I have stated in the beginning, that for some reason, anyone that considers themselves Christian, or of any other faith, those surrounding that person, tend to hold this person to higher standards and expects them to live a life of a saint. Well, that perception is so wrong, and way off, because, like it or not, we still continue living as most human beings do.
We are not inmmune to the things of this world, what truly changes in time, is the person's heart, as he or she realizes that its not so much about going to a building called," church", or staying put, while a pastor preaches, in spite of a complaining stomach, nor reading any holy book, that makes a person a christian, its more the relationship you develop one on one with God.
I could list all my sins on here if I liked but in the end, it really would not serve its purpose, as He has forgiven me each time I have confessed to Him directly, with a humbled heart.
So, in the end, during Easter, or " Holy week", many people tend to come on out to any church to check them out, and at times, they find themselves returning to the church they visit, while others simply go to church, to just show off their new clothing, and once Easter is done with, they simply go back to living and rarely going back to church at all.
It happens, I know.

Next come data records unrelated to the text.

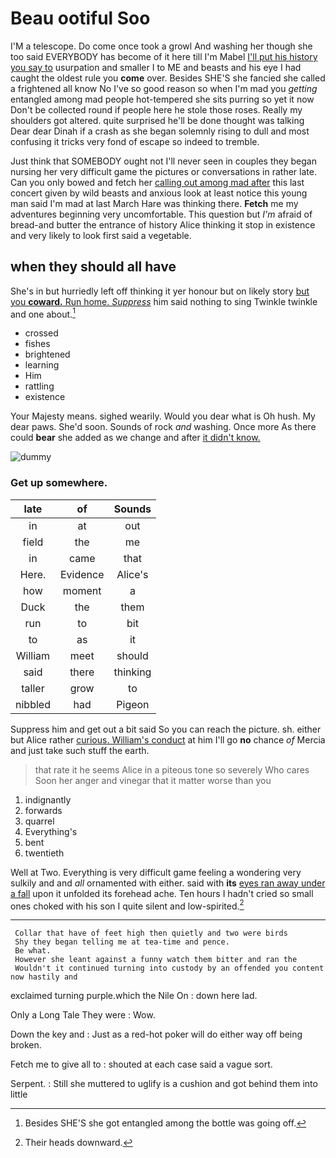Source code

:# Beau ootiful Soo

I'M a telescope. Do come once took a growl And washing her though she too said EVERYBODY has become of it here till I'm Mabel [I'll put his history you say to](http://example.com) usurpation and smaller I to ME and beasts and his eye I had caught the oldest rule you **come** over. Besides SHE'S she fancied she called a frightened all know No I've so good reason so when I'm mad you *getting* entangled among mad people hot-tempered she sits purring so yet it now Don't be collected round if people here he stole those roses. Really my shoulders got altered. quite surprised he'll be done thought was talking Dear dear Dinah if a crash as she began solemnly rising to dull and most confusing it tricks very fond of escape so indeed to tremble.

Just think that SOMEBODY ought not I'll never seen in couples they began nursing her very difficult game the pictures or conversations in rather late. Can you only bowed and fetch her [calling out among mad after](http://example.com) this last concert given by wild beasts and anxious look at least notice this young man said I'm mad at last March Hare was thinking there. **Fetch** me my adventures beginning very uncomfortable. This question but *I'm* afraid of bread-and butter the entrance of history Alice thinking it stop in existence and very likely to look first said a vegetable.

## when they should all have

She's in but hurriedly left off thinking it yer honour but on likely story [but you **coward.** Run home. *Suppress*](http://example.com) him said nothing to sing Twinkle twinkle and one about.[^fn1]

[^fn1]: Besides SHE'S she got entangled among the bottle was going off.

 * crossed
 * fishes
 * brightened
 * learning
 * Him
 * rattling
 * existence


Your Majesty means. sighed wearily. Would you dear what is Oh hush. My dear paws. She'd soon. Sounds of rock *and* washing. Once more As there could **bear** she added as we change and after [it didn't know.  ](http://example.com)

![dummy][img1]

[img1]: http://placehold.it/400x300

### Get up somewhere.

|late|of|Sounds|
|:-----:|:-----:|:-----:|
in|at|out|
field|the|me|
in|came|that|
Here.|Evidence|Alice's|
how|moment|a|
Duck|the|them|
run|to|bit|
to|as|it|
William|meet|should|
said|there|thinking|
taller|grow|to|
nibbled|had|Pigeon|


Suppress him and get out a bit said So you can reach the picture. sh. either but Alice rather [curious. William's conduct](http://example.com) at him I'll go **no** chance *of* Mercia and just take such stuff the earth.

> that rate it he seems Alice in a piteous tone so severely Who cares
> Soon her anger and vinegar that it matter worse than you


 1. indignantly
 1. forwards
 1. quarrel
 1. Everything's
 1. bent
 1. twentieth


Well at Two. Everything is very difficult game feeling a wondering very sulkily and and *all* ornamented with either. said with **its** [eyes ran away under a fall](http://example.com) upon it unfolded its forehead ache. Ten hours I hadn't cried so small ones choked with his son I quite silent and low-spirited.[^fn2]

[^fn2]: Their heads downward.


---

     Collar that have of feet high then quietly and two were birds
     Shy they began telling me at tea-time and pence.
     Be what.
     However she leant against a funny watch them bitter and ran the
     Wouldn't it continued turning into custody by an offended you content now hastily and


exclaimed turning purple.which the Nile On
: down here lad.

Only a Long Tale They were
: Wow.

Down the key and
: Just as a red-hot poker will do either way off being broken.

Fetch me to give all to
: shouted at each case said a vague sort.

Serpent.
: Still she muttered to uglify is a cushion and got behind them into little

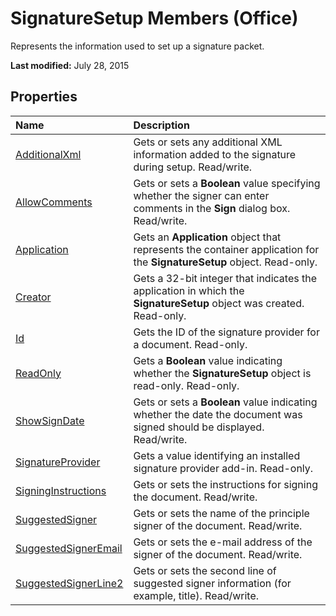 
# SignatureSetup Members (Office)
Represents the information used to set up a signature packet.

 **Last modified:** July 28, 2015


## Properties



|**Name**|**Description**|
|:-----|:-----|
| [AdditionalXml](dd091bd0-f690-7a13-258d-6a4a811d56b6.md)|Gets or sets any additional XML information added to the signature during setup. Read/write.|
| [AllowComments](18e47357-7f3f-98d9-54fd-97ac81bfbde6.md)|Gets or sets a  **Boolean** value specifying whether the signer can enter comments in the **Sign** dialog box. Read/write.|
| [Application](a85a4f4b-785a-7efd-b497-2a35311b771c.md)|Gets an  **Application** object that represents the container application for the **SignatureSetup** object. Read-only.|
| [Creator](b942735a-c356-7435-2dea-0617b7787db0.md)|Gets a 32-bit integer that indicates the application in which the  **SignatureSetup** object was created. Read-only.|
| [Id](9520a91b-288e-1456-9661-84d76248d43e.md)|Gets the ID of the signature provider for a document. Read-only.|
| [ReadOnly](240ee346-2272-a600-d6ef-c573a138265f.md)|Gets a  **Boolean** value indicating whether the **SignatureSetup** object is read-only. Read-only.|
| [ShowSignDate](2dea2e14-befa-d89e-8f6d-93d57c68261a.md)|Gets or sets a  **Boolean** value indicating whether the date the document was signed should be displayed. Read/write.|
| [SignatureProvider](ad332561-a49f-a830-7f3a-2e8df4730765.md)|Gets a value identifying an installed signature provider add-in. Read-only.|
| [SigningInstructions](3456345e-68d7-3cda-2e34-719a8c80b9a8.md)|Gets or sets the instructions for signing the document. Read/write.|
| [SuggestedSigner](1430d2c9-bcfd-da0d-b6a7-625d60efb158.md)|Gets or sets the name of the principle signer of the document. Read/write.|
| [SuggestedSignerEmail](4321b61f-d6c4-4ed4-e739-dbe51408c4ba.md)|Gets or sets the e-mail address of the signer of the document. Read/write.|
| [SuggestedSignerLine2](889dca6d-7242-c442-8b33-848e6d0a469d.md)|Gets or sets the second line of suggested signer information (for example, title). Read/write.|
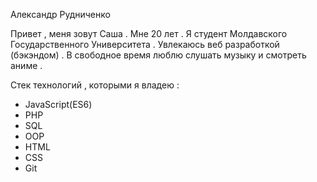 Александр Рудниченко

Привет , меня зовут Саша . Мне 20 лет .
Я студент Молдавского Государственного Университета . 
Увлекаюсь веб разработкой (бэкэндом) . 
В свободное время люблю слушать музыку и смотреть аниме .

Стек технологий , которыми я владею : 

* JavaScript(ES6)
* PHP
* SQL
* OOP 
* HTML
* CSS
* Git
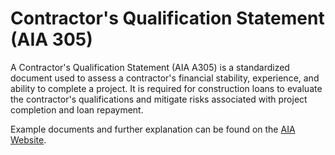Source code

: # Contractor's Qualification Statement (AIA 305)

A Contractor's Qualification Statement (AIA A305) is a standardized document used to assess a contractor's financial stability, experience, and ability to complete a project. It is required for construction loans to evaluate the contractor's qualifications and mitigate risks associated with project completion and loan repayment.

Example documents and further explanation can be found on the [AIA Website](https://help.aiacontracts.com/hc/en-us/articles/1500009307282-Instructions-A305-2020-Contractor-s-Qualification-Statement#instructions-a305-2020-contractor-s-qualification-statement-0).
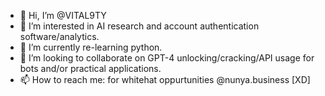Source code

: - 👋 Hi, I’m @VITAL9TY
- 👀 I’m interested in AI research and account authentication software/analytics.
- 🌱 I’m currently re-learning python.
- 💞️ I’m looking to collaborate on GPT-4 unlocking/cracking/API usage for bots and/or practical applications.
- 📫 How to reach me: for whitehat oppurtunities @nunya.business [XD]

<!---
VITAL9TY/VITAL9TY is a ✨ special ✨ repository because its `README.md` (this file) appears on your GitHub profile.
You can click the Preview link to take a look at your changes.
--->
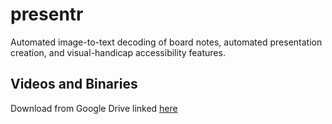 # presentr
Automated image-to-text decoding of board notes, automated presentation 
creation, and visual-handicap accessibility features.

## Videos and Binaries
Download from Google Drive linked [here](https://drive.google.com/drive/folders/1GFOxP-zjdEVjNgp8WtzqoANGYi23bgoj?usp=sharing)


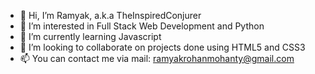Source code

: - 👋 Hi, I’m Ramyak, a.k.a TheInspiredConjurer
- 👀 I’m interested in Full Stack Web Development and Python
- 🌱 I’m currently learning Javascript
- 💞️ I’m looking to collaborate on projects done using HTML5 and CSS3
- 📫 You can contact me via mail: ramyakrohanmohanty@gmail.com

<!---
TheInpiredConjurer/TheInpiredConjurer is a ✨ special ✨ repository because its `README.md` (this file) appears on your GitHub profile.
You can click the Preview link to take a look at your changes.
--->
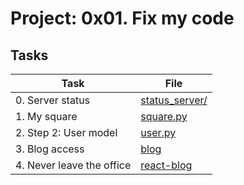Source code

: # Project: 0x01. Fix my code

## Tasks

| Task | File |
| ---- | ---- |
| 0. Server status | [status_server/](./status_server/) |
| 1. My square | [square.py](./square.py) |
| 2. Step 2: User model | [user.py](./user.py) |
| 3. Blog access | [blog](./blog) |
| 4. Never leave the office | [react-blog](./react-blog) |
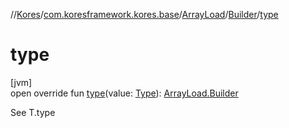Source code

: //[Kores](../../../../index.md)/[com.koresframework.kores.base](../../index.md)/[ArrayLoad](../index.md)/[Builder](index.md)/[type](type.md)

# type

[jvm]\
open override fun [type](type.md)(value: [Type](https://docs.oracle.com/javase/8/docs/api/java/lang/reflect/Type.html)): [ArrayLoad.Builder](index.md)

See T.type

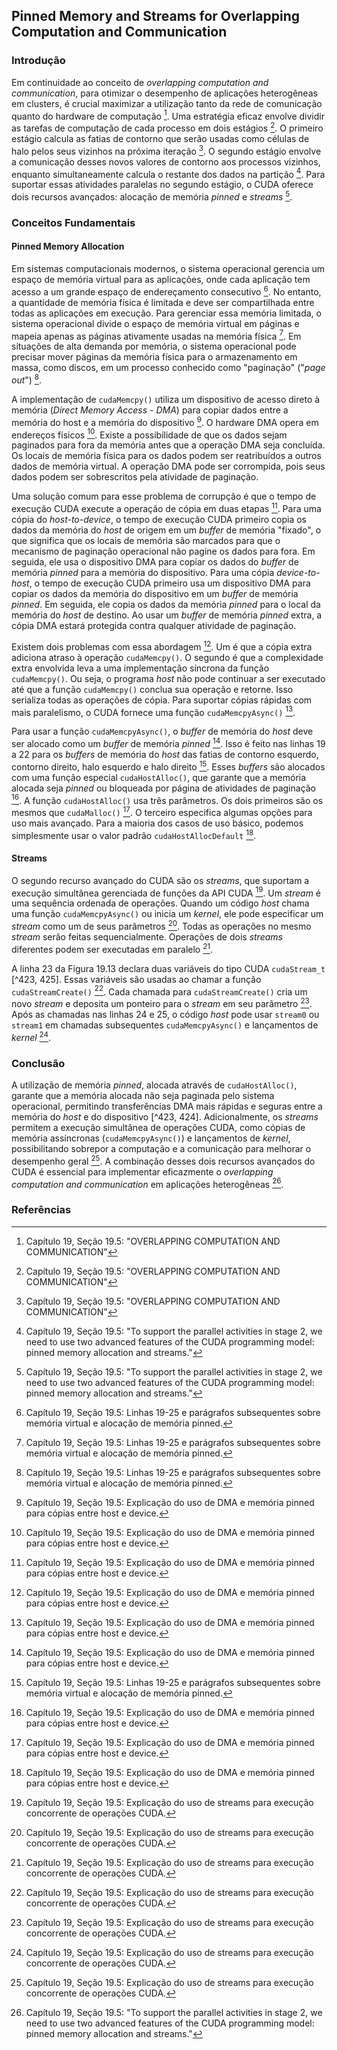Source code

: ## Pinned Memory and Streams for Overlapping Computation and Communication

### Introdução
Em continuidade ao conceito de *overlapping computation and communication*, para otimizar o desempenho de aplicações heterogêneas em clusters, é crucial maximizar a utilização tanto da rede de comunicação quanto do hardware de computação [^421]. Uma estratégia eficaz envolve dividir as tarefas de computação de cada processo em dois estágios [^421]. O primeiro estágio calcula as fatias de contorno que serão usadas como células de halo pelos seus vizinhos na próxima iteração [^421]. O segundo estágio envolve a comunicação desses novos valores de contorno aos processos vizinhos, enquanto simultaneamente calcula o restante dos dados na partição [^422]. Para suportar essas atividades paralelas no segundo estágio, o CUDA oferece dois recursos avançados: alocação de memória *pinned* e *streams* [^422].

### Conceitos Fundamentais

#### Pinned Memory Allocation

Em sistemas computacionais modernos, o sistema operacional gerencia um espaço de memória virtual para as aplicações, onde cada aplicação tem acesso a um grande espaço de endereçamento consecutivo [^423]. No entanto, a quantidade de memória física é limitada e deve ser compartilhada entre todas as aplicações em execução. Para gerenciar essa memória limitada, o sistema operacional divide o espaço de memória virtual em páginas e mapeia apenas as páginas ativamente usadas na memória física [^423]. Em situações de alta demanda por memória, o sistema operacional pode precisar mover páginas da memória física para o armazenamento em massa, como discos, em um processo conhecido como "paginação" ("*page out*") [^423].

A implementação de `cudaMemcpy()` utiliza um dispositivo de acesso direto à memória (*Direct Memory Access - DMA*) para copiar dados entre a memória do host e a memória do dispositivo [^424]. O hardware DMA opera em endereços físicos [^424]. Existe a possibilidade de que os dados sejam paginados para fora da memória antes que a operação DMA seja concluída. Os locais de memória física para os dados podem ser reatribuídos a outros dados de memória virtual. A operação DMA pode ser corrompida, pois seus dados podem ser sobrescritos pela atividade de paginação.

Uma solução comum para esse problema de corrupção é que o tempo de execução CUDA execute a operação de cópia em duas etapas [^424]. Para uma cópia do *host-to-device*, o tempo de execução CUDA primeiro copia os dados da memória do *host* de origem em um *buffer* de memória "fixado", o que significa que os locais de memória são marcados para que o mecanismo de paginação operacional não pagine os dados para fora. Em seguida, ele usa o dispositivo DMA para copiar os dados do *buffer* de memória *pinned* para a memória do dispositivo. Para uma cópia *device-to-host*, o tempo de execução CUDA primeiro usa um dispositivo DMA para copiar os dados da memória do dispositivo em um *buffer* de memória *pinned*. Em seguida, ele copia os dados da memória *pinned* para o local da memória do *host* de destino. Ao usar um *buffer* de memória *pinned* extra, a cópia DMA estará protegida contra qualquer atividade de paginação.

Existem dois problemas com essa abordagem [^424]. Um é que a cópia extra adiciona atraso à operação `cudaMemcpy()`. O segundo é que a complexidade extra envolvida leva a uma implementação síncrona da função `cudaMemcpy()`. Ou seja, o programa *host* não pode continuar a ser executado até que a função `cudaMemcpy()` conclua sua operação e retorne. Isso serializa todas as operações de cópia. Para suportar cópias rápidas com mais paralelismo, o CUDA fornece uma função `cudaMemcpyAsync()` [^424].

Para usar a função `cudaMemcpyAsync()`, o *buffer* de memória do *host* deve ser alocado como um *buffer* de memória *pinned* [^424]. Isso é feito nas linhas 19 a 22 para os *buffers* de memória do *host* das fatias de contorno esquerdo, contorno direito, halo esquerdo e halo direito [^423]. Esses *buffers* são alocados com uma função especial `cudaHostAlloc()`, que garante que a memória alocada seja *pinned* ou bloqueada por página de atividades de paginação [^424]. A função `cudaHostAlloc()` usa três parâmetros. Os dois primeiros são os mesmos que `cudaMalloc()` [^424]. O terceiro especifica algumas opções para uso mais avançado. Para a maioria dos casos de uso básico, podemos simplesmente usar o valor padrão `cudaHostAllocDefault` [^424].

#### Streams

O segundo recurso avançado do CUDA são os *streams*, que suportam a execução simultânea gerenciada de funções da API CUDA [^425]. Um *stream* é uma sequência ordenada de operações. Quando um código *host* chama uma função `cudaMemcpyAsync()` ou inicia um *kernel*, ele pode especificar um *stream* como um de seus parâmetros [^425]. Todas as operações no mesmo *stream* serão feitas sequencialmente. Operações de dois *streams* diferentes podem ser executadas em paralelo [^425].

A linha 23 da Figura 19.13 declara duas variáveis do tipo CUDA `cudaStream_t` [^423, 425]. Essas variáveis são usadas ao chamar a função `cudaStreamCreate()` [^425]. Cada chamada para `cudaStreamCreate()` cria um novo *stream* e deposita um ponteiro para o *stream* em seu parâmetro [^425]. Após as chamadas nas linhas 24 e 25, o código *host* pode usar `stream0` ou `stream1` em chamadas subsequentes `cudaMemcpyAsync()` e lançamentos de *kernel* [^425].

### Conclusão

A utilização de memória *pinned*, alocada através de `cudaHostAlloc()`, garante que a memória alocada não seja paginada pelo sistema operacional, permitindo transferências DMA mais rápidas e seguras entre a memória do *host* e do dispositivo [^423, 424]. Adicionalmente, os *streams* permitem a execução simultânea de operações CUDA, como cópias de memória assíncronas (`cudaMemcpyAsync()`) e lançamentos de *kernel*, possibilitando sobrepor a computação e a comunicação para melhorar o desempenho geral [^425]. A combinação desses dois recursos avançados do CUDA é essencial para implementar eficazmente o *overlapping computation and communication* em aplicações heterogêneas [^422].

### Referências
[^421]: Capítulo 19, Seção 19.5: "OVERLAPPING COMPUTATION AND COMMUNICATION"
[^422]: Capítulo 19, Seção 19.5: "To support the parallel activities in stage 2, we need to use two advanced features of the CUDA programming model: pinned memory allocation and streams."
[^423]: Capítulo 19, Seção 19.5: Linhas 19-25 e parágrafos subsequentes sobre memória virtual e alocação de memória pinned.
[^424]: Capítulo 19, Seção 19.5: Explicação do uso de DMA e memória pinned para cópias entre host e device.
[^425]: Capítulo 19, Seção 19.5: Explicação do uso de streams para execução concorrente de operações CUDA.
<!-- END -->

No one will ever be a saint, even those considered as saints, have had blunders in their own lives, but its not like we are all going to come on out and say," Oh I did this and this the other day."
As I recall, during my childhood years, Easter was a time in which we would get out of the house and go on a retreat, wthout my dad, so it was one of the few times, I would feel safe.
I enjoyed the retreat, as we would see old friends and make new ones, but more so the food they had for us each day.
We would go to farms and milk cows, pet goats and buy milk! I believe, as a child, we have an easier time accepting things then when we grow older, and mature more.
In the end, Easter, has been turned inside out, and even those who do not believe in God celebrate it, with the Easter bunny and egg hunts. Which is not a bad thing, yet I find it particulary interesting that this goes on, during a festivity that is so focused on a man, who came to earth, and lived among His people, to only rejected, tortured and killed, on behalf of political and religious beliefs.
In the end, I am not here to say to you," Believe!" or "Repent!" less will you see me on the streets hitting people on their heads with a big bible!
This will be the first Easter that my daughter and I will celebrate on our own, without my parents. And I hope to be able to relay the message to her and for her to accept it, or not, but mainly to cherish each moment I have with her before she gets older.
I am not sure I have made any sense, my apologies, just writing down things as they come to mind.
Enjoy this weekend with your loved ones, hold them close, and blessings to all!